My Father's Rifle
- Author: Hiner Saleem
- Original title: Le Fusil de mon père
- Translator: Catherine Temerson (English)
- Published: 2004 (Éditions du Seuil) (French) 2005 (Farrar, Straus and Giroux) (English)
- Publication date: 2004
- Publication place: France
- Published in English: 2005
- ISBN: 978-0-374-21693-1

= My Father's Rifle =

2004 novella by Hiner Saleem

My Father's Rifle: A Childhood in Kurdistan (French: Le Fusil de mon père) is a novella by Kurdish screenplay writer, writer, and film director Hiner Saleem, whose name is also transliterated as Huner Saleem and Huner Salim. Originally published in 2004 in France by Éditions du Seuil, the novella was published in English the following year by the American publishing company Farrar, Straus and Giroux. It was translated to English by Catherine Temerson.

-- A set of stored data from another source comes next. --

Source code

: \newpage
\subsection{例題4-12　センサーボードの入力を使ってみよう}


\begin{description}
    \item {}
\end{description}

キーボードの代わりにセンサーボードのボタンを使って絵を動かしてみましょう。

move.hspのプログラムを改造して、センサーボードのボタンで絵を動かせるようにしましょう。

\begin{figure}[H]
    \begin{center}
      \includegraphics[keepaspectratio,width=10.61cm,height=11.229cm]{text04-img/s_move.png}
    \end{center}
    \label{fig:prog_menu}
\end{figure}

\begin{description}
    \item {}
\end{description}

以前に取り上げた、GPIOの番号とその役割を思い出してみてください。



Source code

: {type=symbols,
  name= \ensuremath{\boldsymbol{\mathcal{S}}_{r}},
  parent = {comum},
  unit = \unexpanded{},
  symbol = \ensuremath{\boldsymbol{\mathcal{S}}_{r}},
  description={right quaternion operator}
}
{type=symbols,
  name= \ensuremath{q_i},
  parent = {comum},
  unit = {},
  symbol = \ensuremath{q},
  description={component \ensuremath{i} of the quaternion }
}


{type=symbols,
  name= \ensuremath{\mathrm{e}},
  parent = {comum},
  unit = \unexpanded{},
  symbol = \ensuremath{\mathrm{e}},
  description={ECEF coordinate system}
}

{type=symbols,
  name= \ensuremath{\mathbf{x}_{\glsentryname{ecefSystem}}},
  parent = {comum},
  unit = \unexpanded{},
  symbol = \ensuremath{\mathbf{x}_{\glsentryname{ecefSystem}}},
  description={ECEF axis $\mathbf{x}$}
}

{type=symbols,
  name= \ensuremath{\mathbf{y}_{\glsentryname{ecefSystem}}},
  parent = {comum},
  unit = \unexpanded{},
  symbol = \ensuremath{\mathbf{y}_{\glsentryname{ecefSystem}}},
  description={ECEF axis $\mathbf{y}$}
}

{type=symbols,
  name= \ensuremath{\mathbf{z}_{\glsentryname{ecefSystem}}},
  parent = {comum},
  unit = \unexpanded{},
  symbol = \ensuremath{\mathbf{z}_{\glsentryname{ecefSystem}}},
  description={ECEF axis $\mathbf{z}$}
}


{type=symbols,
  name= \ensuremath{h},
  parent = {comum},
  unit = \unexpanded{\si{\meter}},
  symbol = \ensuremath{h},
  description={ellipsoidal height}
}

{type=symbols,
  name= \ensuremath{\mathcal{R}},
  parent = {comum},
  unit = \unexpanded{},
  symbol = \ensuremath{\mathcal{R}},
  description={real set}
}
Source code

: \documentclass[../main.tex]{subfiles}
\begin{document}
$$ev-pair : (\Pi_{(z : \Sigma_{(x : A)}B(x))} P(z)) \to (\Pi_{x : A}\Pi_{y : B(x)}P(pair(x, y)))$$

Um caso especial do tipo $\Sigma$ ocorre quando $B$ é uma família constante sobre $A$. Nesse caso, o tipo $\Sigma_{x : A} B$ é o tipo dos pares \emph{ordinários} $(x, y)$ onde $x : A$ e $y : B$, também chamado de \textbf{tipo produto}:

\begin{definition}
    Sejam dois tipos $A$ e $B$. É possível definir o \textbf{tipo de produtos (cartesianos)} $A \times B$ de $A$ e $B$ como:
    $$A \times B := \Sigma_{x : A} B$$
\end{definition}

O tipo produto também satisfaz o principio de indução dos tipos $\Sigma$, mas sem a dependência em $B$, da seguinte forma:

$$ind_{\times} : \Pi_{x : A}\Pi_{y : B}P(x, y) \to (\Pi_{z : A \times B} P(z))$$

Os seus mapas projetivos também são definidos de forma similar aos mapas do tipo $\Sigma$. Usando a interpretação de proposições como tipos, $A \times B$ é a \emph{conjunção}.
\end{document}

The novella is a fictionalized account of Saleem's childhood in Iraqi Kurdistan during the 1960s and 1970s, presented as a first-person narrative by the protagonist Azad Shero Selim. It captures the experience of war and conflict from the perspective of a child from Akre, coming of age amidst the Kurdish struggle for independence led by Mustafa Barzani.